▶ [WHAT YOU SHOULD DO]:
Copy word for word the lines in the records below, starting at the line with "## 3 进阶操作：查看历史git log" and ending at the line with "manage xliff files.". Skip the pictures.

═════ THE RECORDS

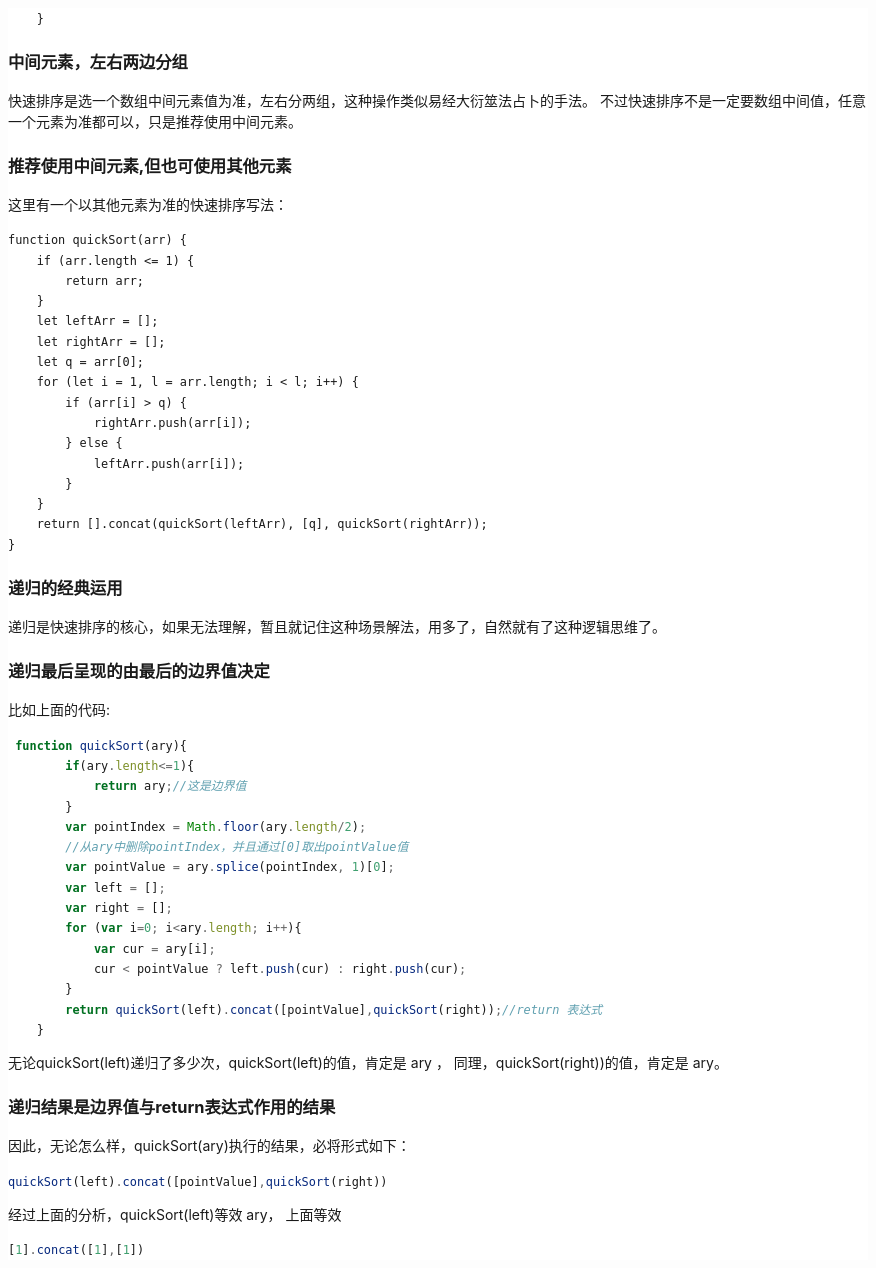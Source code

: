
 ```
    }
```
### 中间元素，左右两边分组
快速排序是选一个数组中间元素值为准，左右分两组，这种操作类似易经大衍筮法占卜的手法。
不过快速排序不是一定要数组中间值，任意一个元素为准都可以，只是推荐使用中间元素。

### 推荐使用中间元素,但也可使用其他元素
这里有一个以其他元素为准的快速排序写法：
```
function quickSort(arr) {
    if (arr.length <= 1) {
        return arr;
    }
    let leftArr = [];
    let rightArr = [];
    let q = arr[0];
    for (let i = 1, l = arr.length; i < l; i++) {
        if (arr[i] > q) {
            rightArr.push(arr[i]);
        } else {
            leftArr.push(arr[i]);
        }
    } 
    return [].concat(quickSort(leftArr), [q], quickSort(rightArr));
}
```

### 递归的经典运用
递归是快速排序的核心，如果无法理解，暂且就记住这种场景解法，用多了，自然就有了这种逻辑思维了。

### 递归最后呈现的由最后的边界值决定
比如上面的代码:
```js
 function quickSort(ary){
        if(ary.length<=1){
            return ary;//这是边界值
        }
        var pointIndex = Math.floor(ary.length/2);
        //从ary中删除pointIndex，并且通过[0]取出pointValue值
        var pointValue = ary.splice(pointIndex, 1)[0];
        var left = [];
        var right = [];
        for (var i=0; i<ary.length; i++){
            var cur = ary[i];
            cur < pointValue ? left.push(cur) : right.push(cur);
        }
        return quickSort(left).concat([pointValue],quickSort(right));//return 表达式
    }
```
无论quickSort(left)递归了多少次，quickSort(left)的值，肯定是 ary ，
同理，quickSort(right))的值，肯定是 ary。
### 递归结果是边界值与return表达式作用的结果
因此，无论怎么样，quickSort(ary)执行的结果，必将形式如下：
```js
quickSort(left).concat([pointValue],quickSort(right))
```
经过上面的分析，quickSort(left)等效 ary，
上面等效
```js
[1].concat([1],[1])
```
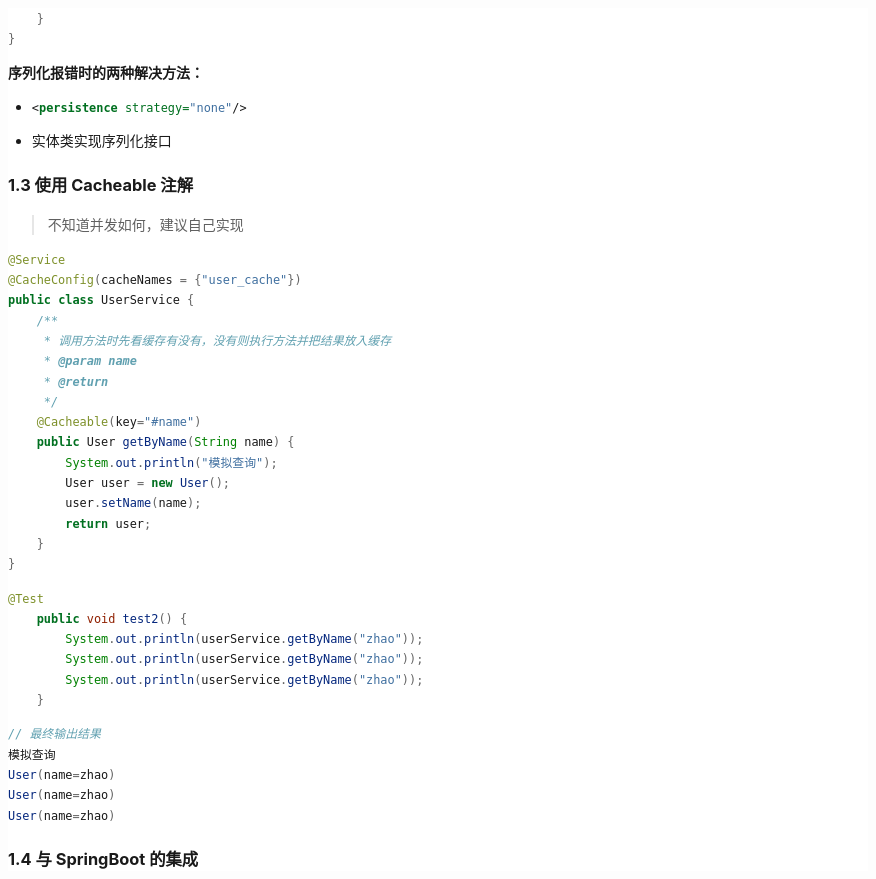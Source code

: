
 ```java
    }
}
```

**序列化报错时的两种解决方法：**

- ```xml
  <persistence strategy="none"/>
  ```

- 实体类实现序列化接口

### 1.3 使用 Cacheable 注解

> 不知道并发如何，建议自己实现

```java
@Service
@CacheConfig(cacheNames = {"user_cache"})
public class UserService {
    /**
     * 调用方法时先看缓存有没有，没有则执行方法并把结果放入缓存
     * @param name
     * @return
     */
    @Cacheable(key="#name")
    public User getByName(String name) {
        System.out.println("模拟查询");
        User user = new User();
        user.setName(name);
        return user;
    }
}
```

```java
@Test
    public void test2() {
        System.out.println(userService.getByName("zhao"));
        System.out.println(userService.getByName("zhao"));
        System.out.println(userService.getByName("zhao"));
    }
```

```java
// 最终输出结果
模拟查询
User(name=zhao)
User(name=zhao)
User(name=zhao)
```

### 1.4 与 SpringBoot 的集成
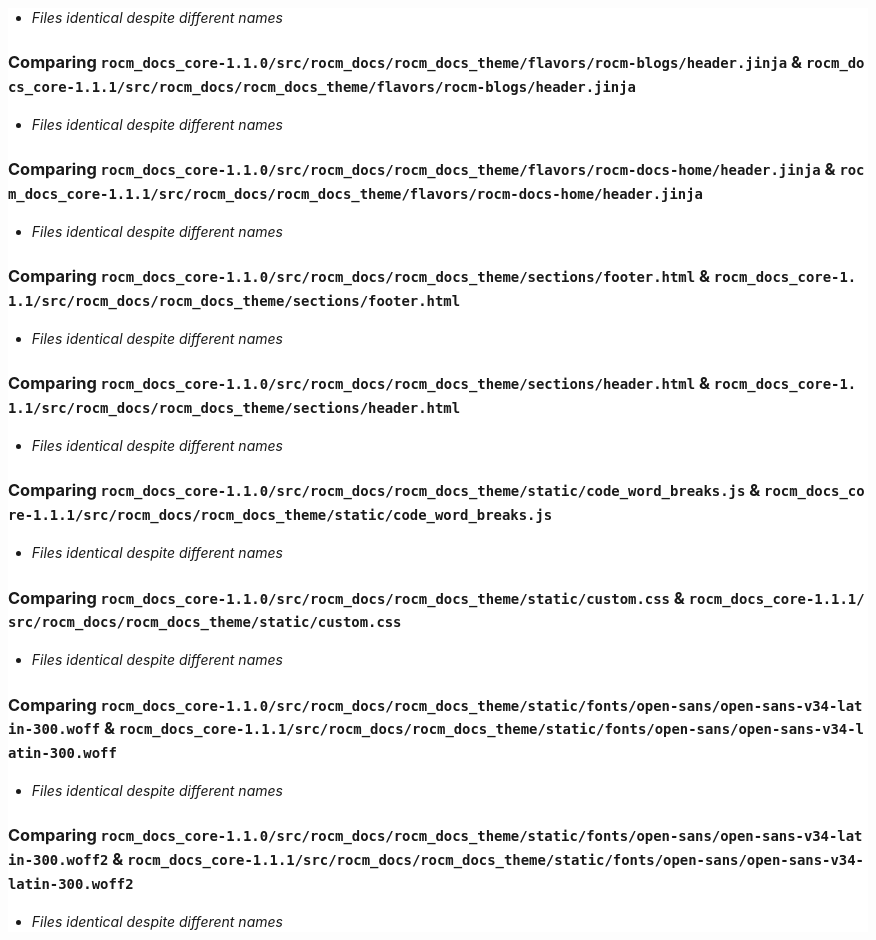  * *Files identical despite different names*

### Comparing `rocm_docs_core-1.1.0/src/rocm_docs/rocm_docs_theme/flavors/rocm-blogs/header.jinja` & `rocm_docs_core-1.1.1/src/rocm_docs/rocm_docs_theme/flavors/rocm-blogs/header.jinja`

 * *Files identical despite different names*

### Comparing `rocm_docs_core-1.1.0/src/rocm_docs/rocm_docs_theme/flavors/rocm-docs-home/header.jinja` & `rocm_docs_core-1.1.1/src/rocm_docs/rocm_docs_theme/flavors/rocm-docs-home/header.jinja`

 * *Files identical despite different names*

### Comparing `rocm_docs_core-1.1.0/src/rocm_docs/rocm_docs_theme/sections/footer.html` & `rocm_docs_core-1.1.1/src/rocm_docs/rocm_docs_theme/sections/footer.html`

 * *Files identical despite different names*

### Comparing `rocm_docs_core-1.1.0/src/rocm_docs/rocm_docs_theme/sections/header.html` & `rocm_docs_core-1.1.1/src/rocm_docs/rocm_docs_theme/sections/header.html`

 * *Files identical despite different names*

### Comparing `rocm_docs_core-1.1.0/src/rocm_docs/rocm_docs_theme/static/code_word_breaks.js` & `rocm_docs_core-1.1.1/src/rocm_docs/rocm_docs_theme/static/code_word_breaks.js`

 * *Files identical despite different names*

### Comparing `rocm_docs_core-1.1.0/src/rocm_docs/rocm_docs_theme/static/custom.css` & `rocm_docs_core-1.1.1/src/rocm_docs/rocm_docs_theme/static/custom.css`

 * *Files identical despite different names*

### Comparing `rocm_docs_core-1.1.0/src/rocm_docs/rocm_docs_theme/static/fonts/open-sans/open-sans-v34-latin-300.woff` & `rocm_docs_core-1.1.1/src/rocm_docs/rocm_docs_theme/static/fonts/open-sans/open-sans-v34-latin-300.woff`

 * *Files identical despite different names*

### Comparing `rocm_docs_core-1.1.0/src/rocm_docs/rocm_docs_theme/static/fonts/open-sans/open-sans-v34-latin-300.woff2` & `rocm_docs_core-1.1.1/src/rocm_docs/rocm_docs_theme/static/fonts/open-sans/open-sans-v34-latin-300.woff2`

 * *Files identical despite different names*
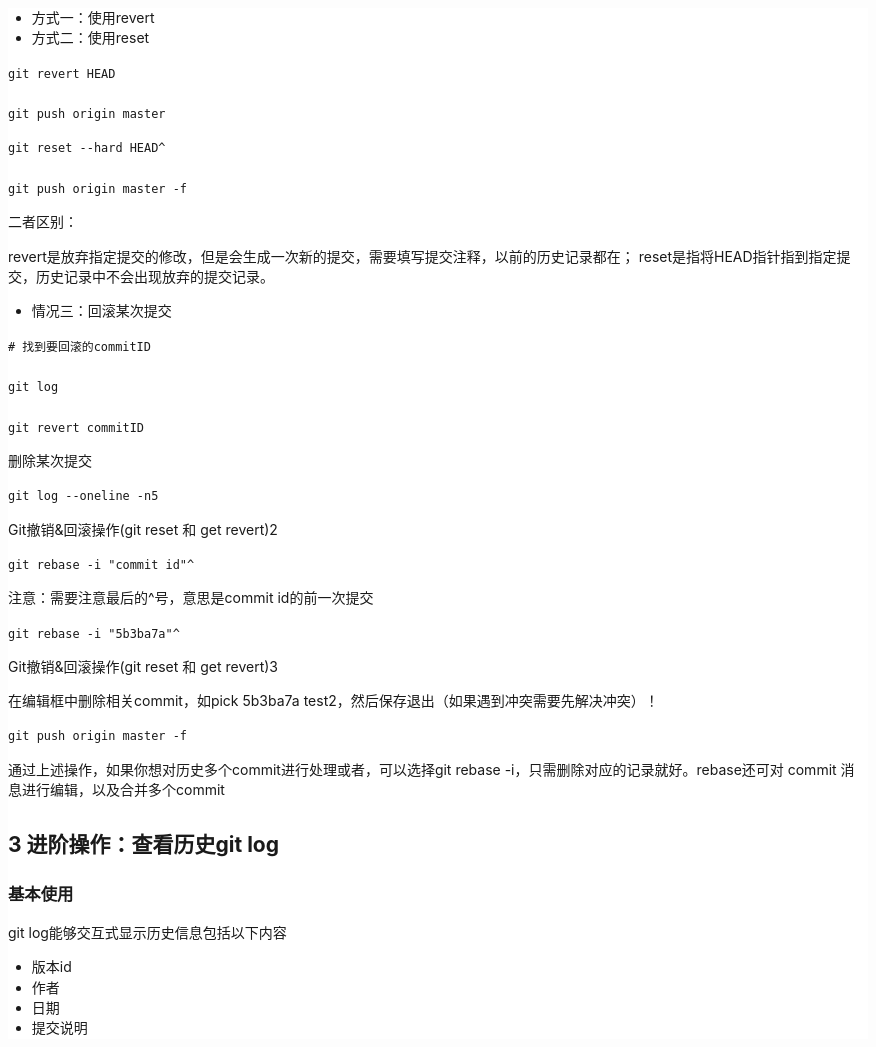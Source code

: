   * 方式一：使用revert
  * 方式二：使用reset


```
git revert HEAD

git push origin master
```

```
git reset --hard HEAD^

git push origin master -f
```
二者区别：

revert是放弃指定提交的修改，但是会生成一次新的提交，需要填写提交注释，以前的历史记录都在；
reset是指将HEAD指针指到指定提交，历史记录中不会出现放弃的提交记录。

* 情况三：回滚某次提交

``` 
# 找到要回滚的commitID

git log

git revert commitID
```
删除某次提交
```
git log --oneline -n5
```

Git撤销&回滚操作(git reset 和 get revert)2
```
git rebase -i "commit id"^
```
注意：需要注意最后的^号，意思是commit id的前一次提交
```
git rebase -i "5b3ba7a"^
```
Git撤销&回滚操作(git reset 和 get revert)3

在编辑框中删除相关commit，如pick 5b3ba7a test2，然后保存退出（如果遇到冲突需要先解决冲突）！
```
git push origin master -f
```
通过上述操作，如果你想对历史多个commit进行处理或者，可以选择git rebase -i，只需删除对应的记录就好。rebase还可对 commit 消息进行编辑，以及合并多个commit


## 3 进阶操作：查看历史git log

### 基本使用
git log能够交互式显示历史信息包括以下内容
* 版本id
* 作者
* 日期
* 提交说明
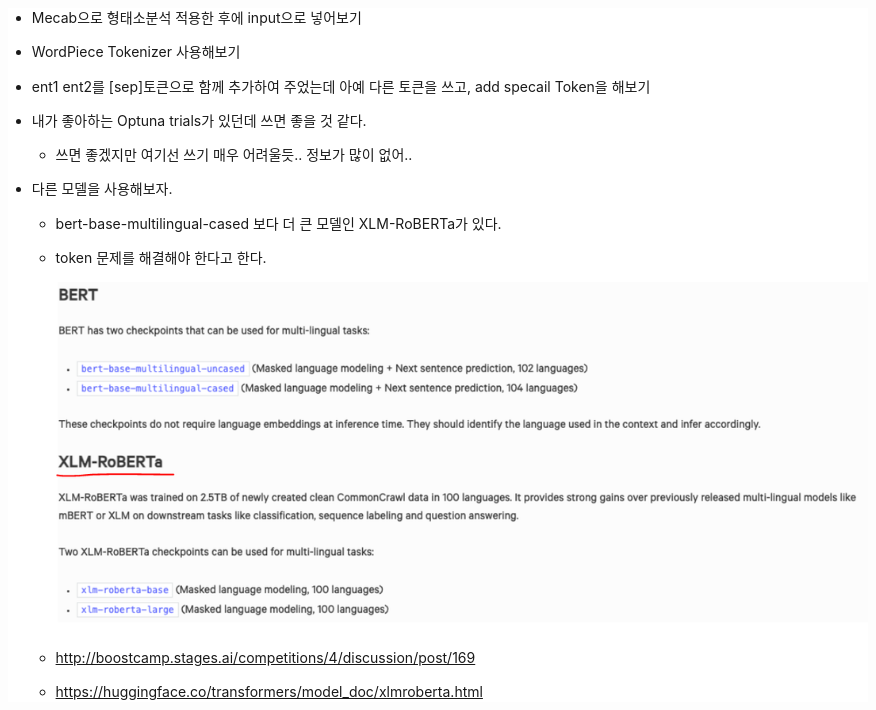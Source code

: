 - Mecab으로 형태소분석 적용한 후에 input으로 넣어보기

- WordPiece Tokenizer 사용해보기

- ent1 ent2를 [sep]토큰으로 함께 추가하여 주었는데 아예 다른 토큰을 쓰고, add specail Token을 해보기

- 내가 좋아하는 Optuna trials가 있던데 쓰면 좋을 것 같다.

  - 쓰면 좋겠지만 여기선 쓰기 매우 어려울듯.. 정보가 많이 없어..

- 다른 모델을 사용해보자.

  - bert-base-multilingual-cased 보다 더 큰 모델인 XLM-RoBERTa가 있다.

  - token 문제를 해결해야 한다고 한다.

    ![image-20210417010801109](0416_%ED%9A%8C%EA%B3%A0%EB%A1%9D.assets/image-20210417010801109.png)

  - http://boostcamp.stages.ai/competitions/4/discussion/post/169

  - https://huggingface.co/transformers/model_doc/xlmroberta.html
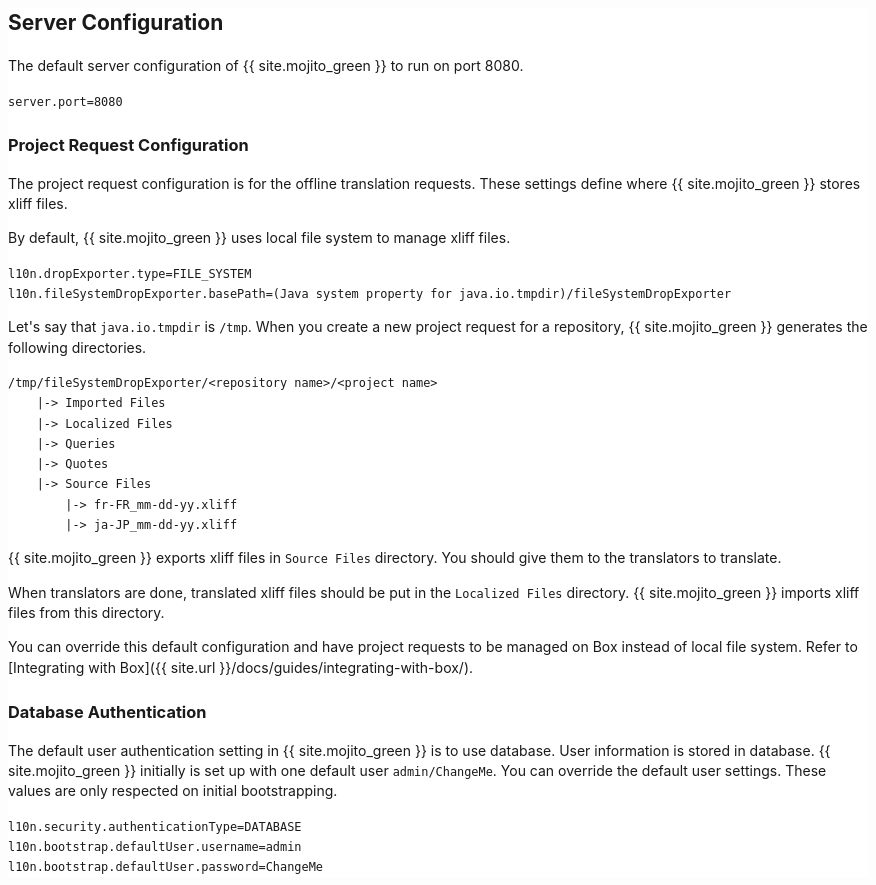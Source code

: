 
## Server Configuration

The default server configuration of {{ site.mojito_green }} to run on port 8080.

	server.port=8080


### Project Request Configuration

The project request configuration is for the offline translation requests.  These settings define where {{ site.mojito_green }} stores xliff files.

By default, {{ site.mojito_green }} uses local file system to manage xliff files.

    l10n.dropExporter.type=FILE_SYSTEM
    l10n.fileSystemDropExporter.basePath=(Java system property for java.io.tmpdir)/fileSystemDropExporter

Let's say that `java.io.tmpdir` is `/tmp`.  When you create a new project request for a repository, {{ site.mojito_green }} generates the following directories.

    /tmp/fileSystemDropExporter/<repository name>/<project name>
        |-> Imported Files
        |-> Localized Files
        |-> Queries
        |-> Quotes
        |-> Source Files
            |-> fr-FR_mm-dd-yy.xliff
            |-> ja-JP_mm-dd-yy.xliff

{{ site.mojito_green }} exports xliff files in `Source Files` directory.  You should give them to the translators to translate.

When translators are done, translated xliff files should be put in the `Localized Files` directory.  {{ site.mojito_green }} imports xliff files from this directory.

You can override this default configuration and have project requests to be managed on Box instead of local file system.  Refer to [Integrating with Box]({{ site.url }}/docs/guides/integrating-with-box/).


### Database Authentication

The default user authentication setting in {{ site.mojito_green }} is to use database.  User information is stored in database.  {{ site.mojito_green }} initially is set up with one default user `admin/ChangeMe`.  You can override the default user settings.  These values are only respected on initial bootstrapping.

    l10n.security.authenticationType=DATABASE
    l10n.bootstrap.defaultUser.username=admin
    l10n.bootstrap.defaultUser.password=ChangeMe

══════════

▶ [ANSWER BOX]:
## 3 进阶操作：查看历史git log

### 基本使用
git log能够交互式显示历史信息包括以下内容
* 版本id
* 作者
* 日期
* 提交说明
Source code

: - Mecab으로 형태소분석 적용한 후에 input으로 넣어보기

- WordPiece Tokenizer 사용해보기

- ent1 ent2를 [sep]토큰으로 함께 추가하여 주었는데 아예 다른 토큰을 쓰고, add specail Token을 해보기

- 내가 좋아하는 Optuna trials가 있던데 쓰면 좋을 것 같다.

  - 쓰면 좋겠지만 여기선 쓰기 매우 어려울듯.. 정보가 많이 없어..

- 다른 모델을 사용해보자.

  - bert-base-multilingual-cased 보다 더 큰 모델인 XLM-RoBERTa가 있다.

  - token 문제를 해결해야 한다고 한다.

    ![image-20210417010801109](0416_%ED%9A%8C%EA%B3%A0%EB%A1%9D.assets/image-20210417010801109.png)

  - http://boostcamp.stages.ai/competitions/4/discussion/post/169

  - https://huggingface.co/transformers/model_doc/xlmroberta.html
Source code

: 
## Server Configuration

The default server configuration of {{ site.mojito_green }} to run on port 8080.

	server.port=8080


### Project Request Configuration

The project request configuration is for the offline translation requests.  These settings define where {{ site.mojito_green }} stores xliff files.

By default, {{ site.mojito_green }} uses local file system to manage xliff files.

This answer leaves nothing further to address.